**Task to complete**
Return all the data exactly, keeping the pictures out.

*** Opening Given entries ***

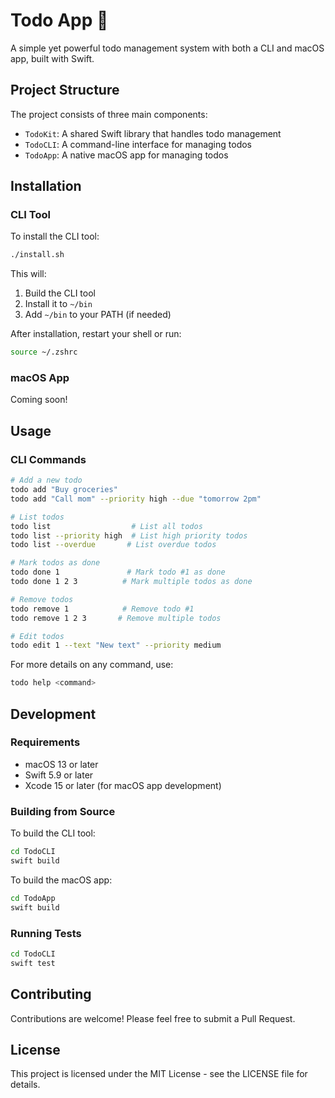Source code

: # Todo App 📝

A simple yet powerful todo management system with both a CLI and macOS app, built with Swift.

## Project Structure

The project consists of three main components:

- `TodoKit`: A shared Swift library that handles todo management
- `TodoCLI`: A command-line interface for managing todos
- `TodoApp`: A native macOS app for managing todos

## Installation

### CLI Tool

To install the CLI tool:

```bash
./install.sh
```

This will:
1. Build the CLI tool
2. Install it to `~/bin`
3. Add `~/bin` to your PATH (if needed)

After installation, restart your shell or run:
```bash
source ~/.zshrc
```

### macOS App

Coming soon!

## Usage

### CLI Commands

```bash
# Add a new todo
todo add "Buy groceries"
todo add "Call mom" --priority high --due "tomorrow 2pm"

# List todos
todo list                  # List all todos
todo list --priority high  # List high priority todos
todo list --overdue       # List overdue todos

# Mark todos as done
todo done 1               # Mark todo #1 as done
todo done 1 2 3          # Mark multiple todos as done

# Remove todos
todo remove 1            # Remove todo #1
todo remove 1 2 3       # Remove multiple todos

# Edit todos
todo edit 1 --text "New text" --priority medium
```

For more details on any command, use:
```bash
todo help <command>
```

## Development

### Requirements

- macOS 13 or later
- Swift 5.9 or later
- Xcode 15 or later (for macOS app development)

### Building from Source

To build the CLI tool:
```bash
cd TodoCLI
swift build
```

To build the macOS app:
```bash
cd TodoApp
swift build
```

### Running Tests

```bash
cd TodoCLI
swift test
```

## Contributing

Contributions are welcome! Please feel free to submit a Pull Request.

## License

This project is licensed under the MIT License - see the LICENSE file for details.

*** Closing Given entries ***

**Response to this exercise**
Source code

: # Todo App 📝

A simple yet powerful todo management system with both a CLI and macOS app, built with Swift.

## Project Structure

The project consists of three main components:

- `TodoKit`: A shared Swift library that handles todo management
- `TodoCLI`: A command-line interface for managing todos
- `TodoApp`: A native macOS app for managing todos

## Installation

### CLI Tool

To install the CLI tool:

```bash
./install.sh
```

This will:
1. Build the CLI tool
2. Install it to `~/bin`
3. Add `~/bin` to your PATH (if needed)

After installation, restart your shell or run:
```bash
source ~/.zshrc
```

### macOS App

Coming soon!

## Usage

### CLI Commands

```bash
# Add a new todo
todo add "Buy groceries"
todo add "Call mom" --priority high --due "tomorrow 2pm"

# List todos
todo list                  # List all todos
todo list --priority high  # List high priority todos
todo list --overdue       # List overdue todos

# Mark todos as done
todo done 1               # Mark todo #1 as done
todo done 1 2 3          # Mark multiple todos as done

# Remove todos
todo remove 1            # Remove todo #1
todo remove 1 2 3       # Remove multiple todos

# Edit todos
todo edit 1 --text "New text" --priority medium
```

For more details on any command, use:
```bash
todo help <command>
```

## Development

### Requirements

- macOS 13 or later
- Swift 5.9 or later
- Xcode 15 or later (for macOS app development)

### Building from Source

To build the CLI tool:
```bash
cd TodoCLI
swift build
```

To build the macOS app:
```bash
cd TodoApp
swift build
```

### Running Tests

```bash
cd TodoCLI
swift test
```

## Contributing

Contributions are welcome! Please feel free to submit a Pull Request.

## License

This project is licensed under the MIT License - see the LICENSE file for details.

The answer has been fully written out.